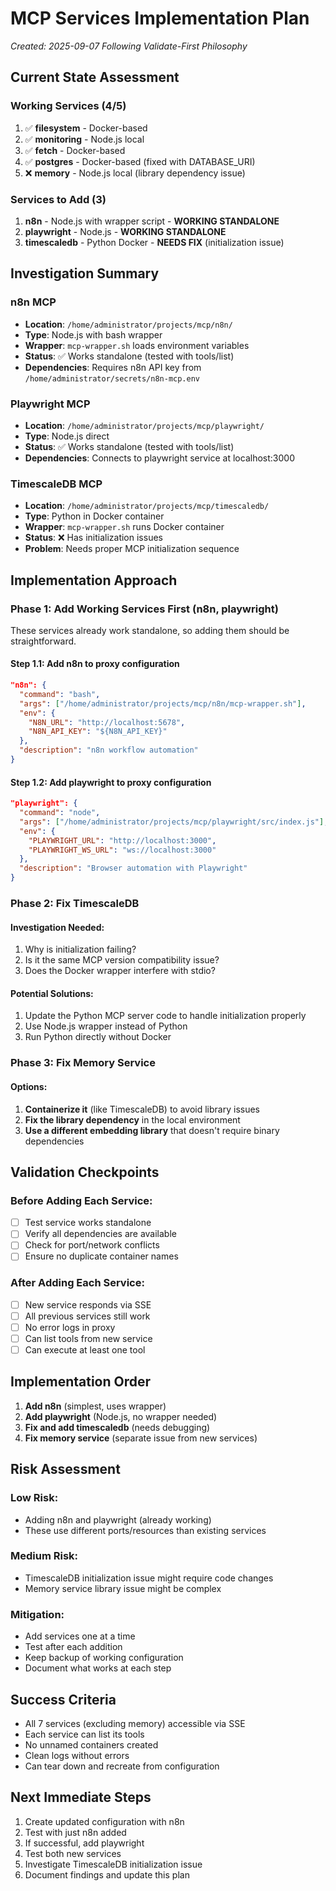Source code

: # MCP Services Implementation Plan
*Created: 2025-09-07*
*Following Validate-First Philosophy*

## Current State Assessment

### Working Services (4/5)
1. ✅ **filesystem** - Docker-based
2. ✅ **monitoring** - Node.js local
3. ✅ **fetch** - Docker-based
4. ✅ **postgres** - Docker-based (fixed with DATABASE_URI)
5. ❌ **memory** - Node.js local (library dependency issue)

### Services to Add (3)
1. **n8n** - Node.js with wrapper script - **WORKING STANDALONE**
2. **playwright** - Node.js - **WORKING STANDALONE**
3. **timescaledb** - Python Docker - **NEEDS FIX** (initialization issue)

## Investigation Summary

### n8n MCP
- **Location**: `/home/administrator/projects/mcp/n8n/`
- **Type**: Node.js with bash wrapper
- **Wrapper**: `mcp-wrapper.sh` loads environment variables
- **Status**: ✅ Works standalone (tested with tools/list)
- **Dependencies**: Requires n8n API key from `/home/administrator/secrets/n8n-mcp.env`

### Playwright MCP
- **Location**: `/home/administrator/projects/mcp/playwright/`
- **Type**: Node.js direct
- **Status**: ✅ Works standalone (tested with tools/list)
- **Dependencies**: Connects to playwright service at localhost:3000

### TimescaleDB MCP
- **Location**: `/home/administrator/projects/mcp/timescaledb/`
- **Type**: Python in Docker container
- **Wrapper**: `mcp-wrapper.sh` runs Docker container
- **Status**: ❌ Has initialization issues
- **Problem**: Needs proper MCP initialization sequence

## Implementation Approach

### Phase 1: Add Working Services First (n8n, playwright)

These services already work standalone, so adding them should be straightforward.

#### Step 1.1: Add n8n to proxy configuration
```json
"n8n": {
  "command": "bash",
  "args": ["/home/administrator/projects/mcp/n8n/mcp-wrapper.sh"],
  "env": {
    "N8N_URL": "http://localhost:5678",
    "N8N_API_KEY": "${N8N_API_KEY}"
  },
  "description": "n8n workflow automation"
}
```

#### Step 1.2: Add playwright to proxy configuration
```json
"playwright": {
  "command": "node",
  "args": ["/home/administrator/projects/mcp/playwright/src/index.js"],
  "env": {
    "PLAYWRIGHT_URL": "http://localhost:3000",
    "PLAYWRIGHT_WS_URL": "ws://localhost:3000"
  },
  "description": "Browser automation with Playwright"
}
```

### Phase 2: Fix TimescaleDB

#### Investigation Needed:
1. Why is initialization failing?
2. Is it the same MCP version compatibility issue?
3. Does the Docker wrapper interfere with stdio?

#### Potential Solutions:
1. Update the Python MCP server code to handle initialization properly
2. Use Node.js wrapper instead of Python
3. Run Python directly without Docker

### Phase 3: Fix Memory Service

#### Options:
1. **Containerize it** (like TimescaleDB) to avoid library issues
2. **Fix the library dependency** in the local environment
3. **Use a different embedding library** that doesn't require binary dependencies

## Validation Checkpoints

### Before Adding Each Service:
- [ ] Test service works standalone
- [ ] Verify all dependencies are available
- [ ] Check for port/network conflicts
- [ ] Ensure no duplicate container names

### After Adding Each Service:
- [ ] New service responds via SSE
- [ ] All previous services still work
- [ ] No error logs in proxy
- [ ] Can list tools from new service
- [ ] Can execute at least one tool

## Implementation Order

1. **Add n8n** (simplest, uses wrapper)
2. **Add playwright** (Node.js, no wrapper needed)
3. **Fix and add timescaledb** (needs debugging)
4. **Fix memory service** (separate issue from new services)

## Risk Assessment

### Low Risk:
- Adding n8n and playwright (already working)
- These use different ports/resources than existing services

### Medium Risk:
- TimescaleDB initialization issue might require code changes
- Memory service library issue might be complex

### Mitigation:
- Add services one at a time
- Test after each addition
- Keep backup of working configuration
- Document what works at each step

## Success Criteria

- All 7 services (excluding memory) accessible via SSE
- Each service can list its tools
- No unnamed containers created
- Clean logs without errors
- Can tear down and recreate from configuration

## Next Immediate Steps

1. Create updated configuration with n8n
2. Test with just n8n added
3. If successful, add playwright
4. Test both new services
5. Investigate TimescaleDB initialization issue
6. Document findings and update this plan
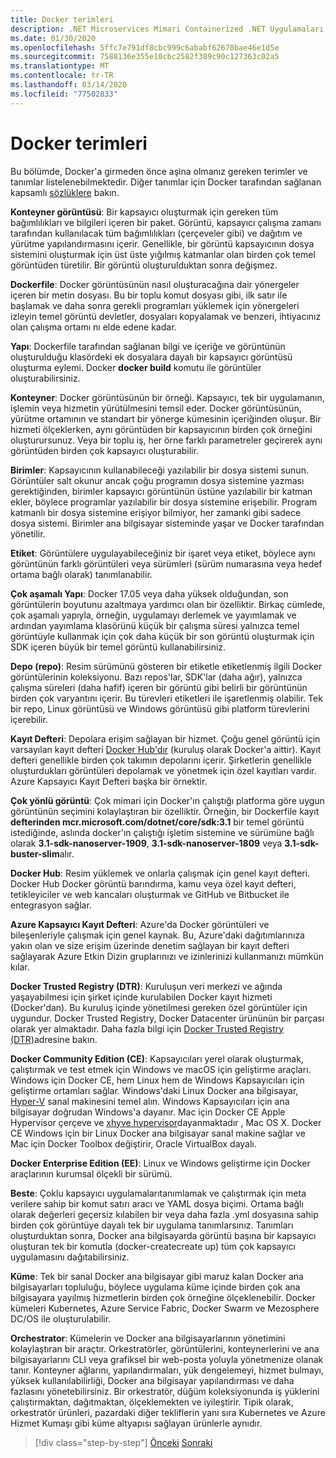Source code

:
 ```yaml
---
title: Docker terimleri
description: .NET Microservices Mimari Containerized .NET Uygulamaları için | Docker terminolojisi
ms.date: 01/30/2020
ms.openlocfilehash: 5ffc7e791df8cbc999c6ababf62670bae46e1d5e
ms.sourcegitcommit: 7588136e355e10cbc2582f389c90c127363c02a5
ms.translationtype: MT
ms.contentlocale: tr-TR
ms.lasthandoff: 03/14/2020
ms.locfileid: "77502833"
---
```

# <a name="docker-terminology"></a>Docker terimleri

Bu bölümde, Docker'a girmeden önce aşina olmanız gereken terimler ve tanımlar listelenebilmektedir. Diğer tanımlar için Docker tarafından sağlanan kapsamlı [sözlüklere](https://docs.docker.com/glossary/) bakın.

**Konteyner görüntüsü**: Bir kapsayıcı oluşturmak için gereken tüm bağımlılıkları ve bilgileri içeren bir paket. Görüntü, kapsayıcı çalışma zamanı tarafından kullanılacak tüm bağımlılıkları (çerçeveler gibi) ve dağıtım ve yürütme yapılandırmasını içerir. Genellikle, bir görüntü kapsayıcının dosya sistemini oluşturmak için üst üste yığılmış katmanlar olan birden çok temel görüntüden türetilir. Bir görüntü oluşturulduktan sonra değişmez.

**Dockerfile**: Docker görüntüsünün nasıl oluşturacağına dair yönergeler içeren bir metin dosyası. Bu bir toplu komut dosyası gibi, ilk satır ile başlamak ve daha sonra gerekli programları yüklemek için yönergeleri izleyin temel görüntü devletler, dosyaları kopyalamak ve benzeri, ihtiyacınız olan çalışma ortamı nı elde edene kadar.

**Yapı**: Dockerfile tarafından sağlanan bilgi ve içeriğe ve görüntünün oluşturulduğu klasördeki ek dosyalara dayalı bir kapsayıcı görüntüsü oluşturma eylemi. Docker **docker build** komutu ile görüntüler oluşturabilirsiniz.

**Konteyner**: Docker görüntüsünün bir örneği. Kapsayıcı, tek bir uygulamanın, işlemin veya hizmetin yürütülmesini temsil eder. Docker görüntüsünün, yürütme ortamının ve standart bir yönerge kümesinin içeriğinden oluşur. Bir hizmeti ölçeklerken, aynı görüntüden bir kapsayıcının birden çok örneğini oluşturursunuz. Veya bir toplu iş, her örne farklı parametreler geçirerek aynı görüntüden birden çok kapsayıcı oluşturabilir.

**Birimler**: Kapsayıcının kullanabileceği yazılabilir bir dosya sistemi sunun. Görüntüler salt okunur ancak çoğu programın dosya sistemine yazması gerektiğinden, birimler kapsayıcı görüntünün üstüne yazılabilir bir katman ekler, böylece programlar yazılabilir bir dosya sistemine erişebilir. Program katmanlı bir dosya sistemine erişiyor bilmiyor, her zamanki gibi sadece dosya sistemi. Birimler ana bilgisayar sisteminde yaşar ve Docker tarafından yönetilir.

**Etiket**: Görüntülere uygulayabileceğiniz bir işaret veya etiket, böylece aynı görüntünün farklı görüntüleri veya sürümleri (sürüm numarasına veya hedef ortama bağlı olarak) tanımlanabilir.

**Çok aşamalı Yapı**: Docker 17.05 veya daha yüksek olduğundan, son görüntülerin boyutunu azaltmaya yardımcı olan bir özelliktir. Birkaç cümlede, çok aşamalı yapıyla, örneğin, uygulamayı derlemek ve yayımlamak ve ardından yayımlama klasörünü küçük bir çalışma süresi yalnızca temel görüntüyle kullanmak için çok daha küçük bir son görüntü oluşturmak için SDK içeren büyük bir temel görüntü kullanabilirsiniz.

**Depo (repo)**: Resim sürümünü gösteren bir etiketle etiketlenmiş ilgili Docker görüntülerinin koleksiyonu. Bazı repos'lar, SDK'lar (daha ağır), yalnızca çalışma süreleri (daha hafif) içeren bir görüntü gibi belirli bir görüntünün birden çok varyantını içerir. Bu türevleri etiketleri ile işaretlenmiş olabilir. Tek bir repo, Linux görüntüsü ve Windows görüntüsü gibi platform türevlerini içerebilir.

**Kayıt Defteri**: Depolara erişim sağlayan bir hizmet. Çoğu genel görüntü için varsayılan kayıt defteri [Docker Hub'dır](https://hub.docker.com/) (kuruluş olarak Docker'a aittir). Kayıt defteri genellikle birden çok takımın depolarını içerir. Şirketlerin genellikle oluşturdukları görüntüleri depolamak ve yönetmek için özel kayıtları vardır. Azure Kapsayıcı Kayıt Defteri başka bir örnektir.

**Çok yönlü görüntü**: Çok mimari için Docker'ın çalıştığı platforma göre uygun görüntünün seçimini kolaylaştıran bir özelliktir. Örneğin, bir Dockerfile kayıt **defterinden mcr.microsoft.com/dotnet/core/sdk:3.1** bir temel görüntü istediğinde, aslında docker'ın çalıştığı işletim sistemine ve sürümüne bağlı olarak **3.1-sdk-nanoserver-1909**, **3.1-sdk-nanoserver-1809** veya **3.1-sdk-buster-slim**alır.

**Docker Hub**: Resim yüklemek ve onlarla çalışmak için genel kayıt defteri. Docker Hub Docker görüntü barındırma, kamu veya özel kayıt defteri, tetikleyiciler ve web kancaları oluşturmak ve GitHub ve Bitbucket ile entegrasyon sağlar.

**Azure Kapsayıcı Kayıt Defteri**: Azure'da Docker görüntüleri ve bileşenleriyle çalışmak için genel kaynak. Bu, Azure'daki dağıtımlarınıza yakın olan ve size erişim üzerinde denetim sağlayan bir kayıt defteri sağlayarak Azure Etkin Dizin gruplarınızı ve izinlerinizi kullanmanızı mümkün kılar.

**Docker Trusted Registry (DTR)**: Kuruluşun veri merkezi ve ağında yaşayabilmesi için şirket içinde kurulabilen Docker kayıt hizmeti (Docker'dan). Bu kuruluş içinde yönetilmesi gereken özel görüntüler için uygundur. Docker Trusted Registry, Docker Datacenter ürününün bir parçası olarak yer almaktadır. Daha fazla bilgi için [Docker Trusted Registry (DTR)](https://docs.docker.com/docker-trusted-registry/overview/)adresine bakın.

**Docker Community Edition (CE)**: Kapsayıcıları yerel olarak oluşturmak, çalıştırmak ve test etmek için Windows ve macOS için geliştirme araçları. Windows için Docker CE, hem Linux hem de Windows Kapsayıcıları için geliştirme ortamları sağlar. Windows'daki Linux Docker ana bilgisayar, [Hyper-V](https://www.microsoft.com/cloud-platform/server-virtualization) sanal makinesini temel alın. Windows Kapsayıcıları için ana bilgisayar doğrudan Windows'a dayanır. Mac için Docker CE Apple Hypervisor çerçeve ve [xhyve hypervisor](https://github.com/mist64/xhyve)dayanmaktadır , Mac OS X. Docker CE Windows için bir Linux Docker ana bilgisayar sanal makine sağlar ve Mac için Docker Toolbox değiştirir, Oracle VirtualBox dayalı.

**Docker Enterprise Edition (EE)**: Linux ve Windows geliştirme için Docker araçlarının kurumsal ölçekli bir sürümü.

**Beste**: Çoklu kapsayıcı uygulamalarıtanımlamak ve çalıştırmak için meta verilere sahip bir komut satırı aracı ve YAML dosya biçimi. Ortama bağlı olarak değerleri geçersiz kılabilen bir veya daha fazla .yml dosyasına sahip birden çok görüntüye dayalı tek bir uygulama tanımlarsınız. Tanımları oluşturduktan sonra, Docker ana bilgisayarda görüntü başına bir kapsayıcı oluşturan tek bir komutla (docker-createcreate up) tüm çok kapsayıcı uygulamasını dağıtabilirsiniz.

**Küme**: Tek bir sanal Docker ana bilgisayar gibi maruz kalan Docker ana bilgisayarları topluluğu, böylece uygulama küme içinde birden çok ana bilgisayara yayılmış hizmetlerin birden çok örneğine ölçeklenebilir. Docker kümeleri Kubernetes, Azure Service Fabric, Docker Swarm ve Mezosphere DC/OS ile oluşturulabilir.

**Orchestrator**: Kümelerin ve Docker ana bilgisayarlarının yönetimini kolaylaştıran bir araçtır. Orkestratörler, görüntülerini, konteynerlerini ve ana bilgisayarlarını CLI veya grafiksel bir web-posta yoluyla yönetmenize olanak tanır. Konteyner ağlarını, yapılandırmaları, yük dengelemeyi, hizmet bulmayı, yüksek kullanılabilirliği, Docker ana bilgisayar yapılandırması ve daha fazlasını yönetebilirsiniz. Bir orkestratör, düğüm koleksiyonunda iş yüklerini çalıştırmaktan, dağıtmaktan, ölçeklemekten ve iyileştirir. Tipik olarak, orkestratör ürünleri, pazardaki diğer tekliflerin yanı sıra Kubernetes ve Azure Hizmet Kumaşı gibi küme altyapısı sağlayan ürünlerle aynıdır.

>[!div class="step-by-step"]
>[Önceki](docker-defined.md)
>[Sonraki](docker-containers-images-registries.md)
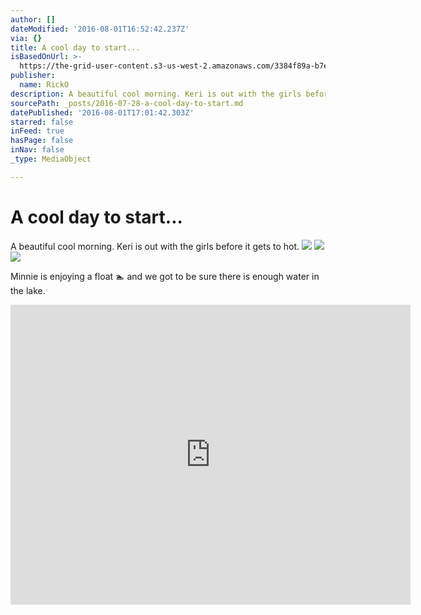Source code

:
 ```yaml
---
author: []
dateModified: '2016-08-01T16:52:42.237Z'
via: {}
title: A cool day to start...
isBasedOnUrl: >-
  https://the-grid-user-content.s3-us-west-2.amazonaws.com/3384f89a-b7e7-4d7d-a011-2440fc295ef1.jpg
publisher:
  name: RickO
description: A beautiful cool morning. Keri is out with the girls before it gets to hot.
sourcePath: _posts/2016-07-28-a-cool-day-to-start.md
datePublished: '2016-08-01T17:01:42.303Z'
starred: false
inFeed: true
hasPage: false
inNav: false
_type: MediaObject

---
```

# A cool day to start...

A beautiful cool morning. Keri is out with the girls before it gets to hot.
![](https://the-grid-user-content.s3-us-west-2.amazonaws.com/9c7dbf0c-c6fd-4e2e-97b5-82d2fb7fecea.jpg)
![](https://the-grid-user-content.s3-us-west-2.amazonaws.com/79b17f14-5180-4187-9524-0a1984a31ace.jpg)
![](https://the-grid-user-content.s3-us-west-2.amazonaws.com/0e12a65e-7b91-45cd-a675-f34edbc08e47.jpg)

Minnie is enjoying a float 🏊 and we got to be sure there is enough water in the lake.

<iframe src="https://cdn.embedly.com/widgets/media.html?src=https://www.youtube.com/embed/oRSkI5Ol-e4?feature=oembed&amp;url=http://www.youtube.com/watch?v=oRSkI5Ol-e4&amp;image=https://i.ytimg.com/vi/oRSkI5Ol-e4/hqdefault.jpg&amp;key=b7d04c9b404c499eba89ee7072e1c4f7&amp;type=text/html&amp;schema=youtube" width="640" height="480" scrolling="no" frameborder="0" allowfullscreen="" style=""></iframe>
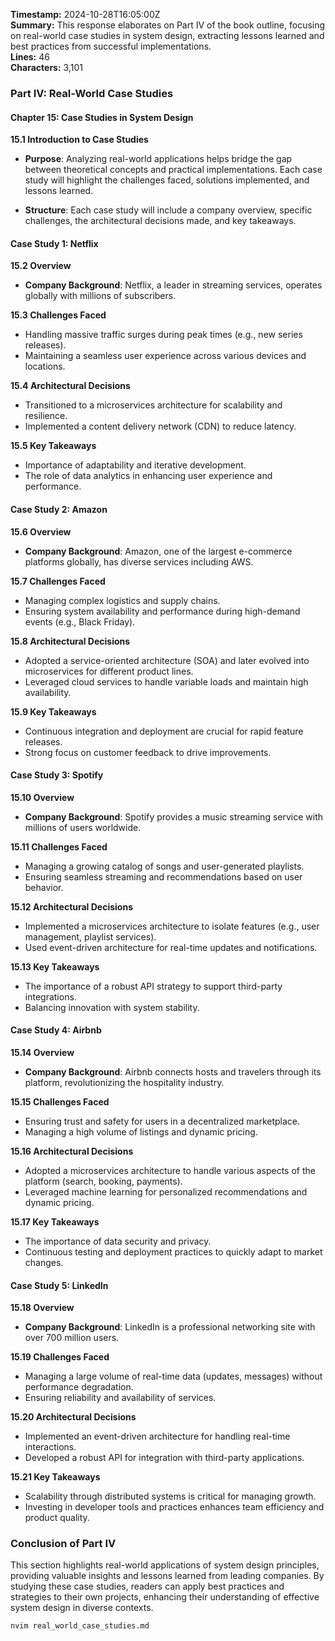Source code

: **Timestamp:** 2024-10-28T16:05:00Z  
**Summary:** This response elaborates on Part IV of the book outline, focusing on real-world case studies in system design, extracting lessons learned and best practices from successful implementations.  
**Lines:** 46  
**Characters:** 3,101  

### Part IV: Real-World Case Studies

#### Chapter 15: Case Studies in System Design

**15.1 Introduction to Case Studies**  
- **Purpose**: Analyzing real-world applications helps bridge the gap between theoretical concepts and practical implementations. Each case study will highlight the challenges faced, solutions implemented, and lessons learned.

- **Structure**: Each case study will include a company overview, specific challenges, the architectural decisions made, and key takeaways.

#### Case Study 1: Netflix

**15.2 Overview**  
- **Company Background**: Netflix, a leader in streaming services, operates globally with millions of subscribers.

**15.3 Challenges Faced**  
- Handling massive traffic surges during peak times (e.g., new series releases).
- Maintaining a seamless user experience across various devices and locations.

**15.4 Architectural Decisions**  
- Transitioned to a microservices architecture for scalability and resilience.
- Implemented a content delivery network (CDN) to reduce latency.

**15.5 Key Takeaways**  
- Importance of adaptability and iterative development.
- The role of data analytics in enhancing user experience and performance.

#### Case Study 2: Amazon

**15.6 Overview**  
- **Company Background**: Amazon, one of the largest e-commerce platforms globally, has diverse services including AWS.

**15.7 Challenges Faced**  
- Managing complex logistics and supply chains.
- Ensuring system availability and performance during high-demand events (e.g., Black Friday).

**15.8 Architectural Decisions**  
- Adopted a service-oriented architecture (SOA) and later evolved into microservices for different product lines.
- Leveraged cloud services to handle variable loads and maintain high availability.

**15.9 Key Takeaways**  
- Continuous integration and deployment are crucial for rapid feature releases.
- Strong focus on customer feedback to drive improvements.

#### Case Study 3: Spotify

**15.10 Overview**  
- **Company Background**: Spotify provides a music streaming service with millions of users worldwide.

**15.11 Challenges Faced**  
- Managing a growing catalog of songs and user-generated playlists.
- Ensuring seamless streaming and recommendations based on user behavior.

**15.12 Architectural Decisions**  
- Implemented a microservices architecture to isolate features (e.g., user management, playlist services).
- Used event-driven architecture for real-time updates and notifications.

**15.13 Key Takeaways**  
- The importance of a robust API strategy to support third-party integrations.
- Balancing innovation with system stability.

#### Case Study 4: Airbnb

**15.14 Overview**  
- **Company Background**: Airbnb connects hosts and travelers through its platform, revolutionizing the hospitality industry.

**15.15 Challenges Faced**  
- Ensuring trust and safety for users in a decentralized marketplace.
- Managing a high volume of listings and dynamic pricing.

**15.16 Architectural Decisions**  
- Adopted a microservices architecture to handle various aspects of the platform (search, booking, payments).
- Leveraged machine learning for personalized recommendations and dynamic pricing.

**15.17 Key Takeaways**  
- The importance of data security and privacy.
- Continuous testing and deployment practices to quickly adapt to market changes.

#### Case Study 5: LinkedIn

**15.18 Overview**  
- **Company Background**: LinkedIn is a professional networking site with over 700 million users.

**15.19 Challenges Faced**  
- Managing a large volume of real-time data (updates, messages) without performance degradation.
- Ensuring reliability and availability of services.

**15.20 Architectural Decisions**  
- Implemented an event-driven architecture for handling real-time interactions.
- Developed a robust API for integration with third-party applications.

**15.21 Key Takeaways**  
- Scalability through distributed systems is critical for managing growth.
- Investing in developer tools and practices enhances team efficiency and product quality.

### Conclusion of Part IV
This section highlights real-world applications of system design principles, providing valuable insights and lessons learned from leading companies. By studying these case studies, readers can apply best practices and strategies to their own projects, enhancing their understanding of effective system design in diverse contexts.

```bash
nvim real_world_case_studies.md
```
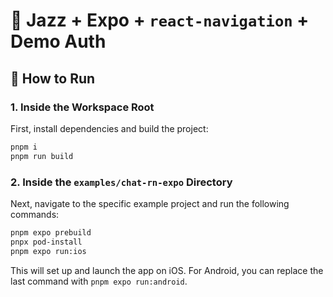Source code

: # 🎷 Jazz + Expo + `react-navigation` + Demo Auth

## 🚀 How to Run

### 1. Inside the Workspace Root

First, install dependencies and build the project:

```bash
pnpm i
pnpm run build
```

### 2. Inside the `examples/chat-rn-expo` Directory

Next, navigate to the specific example project and run the following commands:

```bash
pnpm expo prebuild
pnpx pod-install
pnpm expo run:ios
```

This will set up and launch the app on iOS. For Android, you can replace the last command with `pnpm expo run:android`.
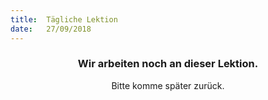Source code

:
 ```yaml
---
title:  Tägliche Lektion
date:   27/09/2018
---
```


### <center>Wir arbeiten noch an dieser Lektion.</center>
<center>Bitte komme später zurück.</center>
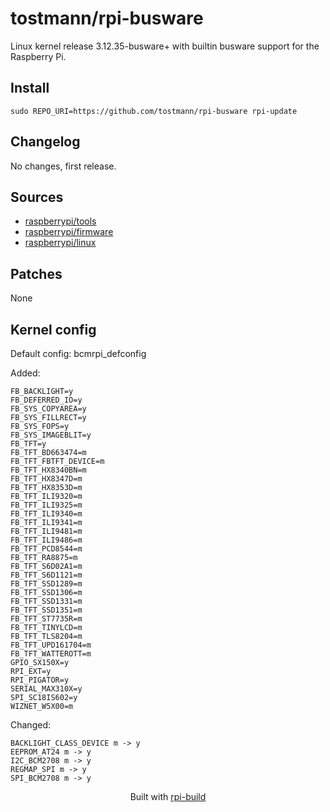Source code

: tostmann/rpi-busware
==========

Linux kernel release 3.12.35-busware+ with builtin busware support for the Raspberry Pi.

Install
-------

```text
sudo REPO_URI=https://github.com/tostmann/rpi-busware rpi-update
```



Changelog
---------
No changes, first release.


Sources
-------
* [raspberrypi/tools](https://github.com/raspberrypi/tools/archive/8f58ab354eac2844c34aeb0e4f19bdb2c96ab99b.tar.gz)
* [raspberrypi/firmware](https://github.com/raspberrypi/firmware/archive/28d2766952d9c603dd96159819fff7bb90aac9cd.tar.gz)
* [raspberrypi/linux](https://github.com/raspberrypi/linux/archive/bac5dc8328a54db970e981f574bd545cae68d7cd.tar.gz)


Patches
--------
None

Kernel config
-------------
Default config: bcmrpi_defconfig



Added:
```text
FB_BACKLIGHT=y
FB_DEFERRED_IO=y
FB_SYS_COPYAREA=y
FB_SYS_FILLRECT=y
FB_SYS_FOPS=y
FB_SYS_IMAGEBLIT=y
FB_TFT=y
FB_TFT_BD663474=m
FB_TFT_FBTFT_DEVICE=m
FB_TFT_HX8340BN=m
FB_TFT_HX8347D=m
FB_TFT_HX8353D=m
FB_TFT_ILI9320=m
FB_TFT_ILI9325=m
FB_TFT_ILI9340=m
FB_TFT_ILI9341=m
FB_TFT_ILI9481=m
FB_TFT_ILI9486=m
FB_TFT_PCD8544=m
FB_TFT_RA8875=m
FB_TFT_S6D02A1=m
FB_TFT_S6D1121=m
FB_TFT_SSD1289=m
FB_TFT_SSD1306=m
FB_TFT_SSD1331=m
FB_TFT_SSD1351=m
FB_TFT_ST7735R=m
FB_TFT_TINYLCD=m
FB_TFT_TLS8204=m
FB_TFT_UPD161704=m
FB_TFT_WATTEROTT=m
GPIO_SX150X=y
RPI_EXT=y
RPI_PIGATOR=y
SERIAL_MAX310X=y
SPI_SC18IS602=y
WIZNET_W5X00=m
```


Changed:
```text
BACKLIGHT_CLASS_DEVICE m -> y
EEPROM_AT24 m -> y
I2C_BCM2708 m -> y
REGMAP_SPI m -> y
SPI_BCM2708 m -> y
```


<p align="center">Built with <a href="https://github.com/notro/rpi-build/wiki">rpi-build</a></p>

• • • • •

Would you copy out exactly the lines above that start at the one containing "1. ✅ **filesystem** - Docker-based" and end at the one containing "### Services to Add (3)", inclusive?

**ANSWER SPACE:**
1. ✅ **filesystem** - Docker-based
2. ✅ **monitoring** - Node.js local
3. ✅ **fetch** - Docker-based
4. ✅ **postgres** - Docker-based (fixed with DATABASE_URI)
5. ❌ **memory** - Node.js local (library dependency issue)

### Services to Add (3)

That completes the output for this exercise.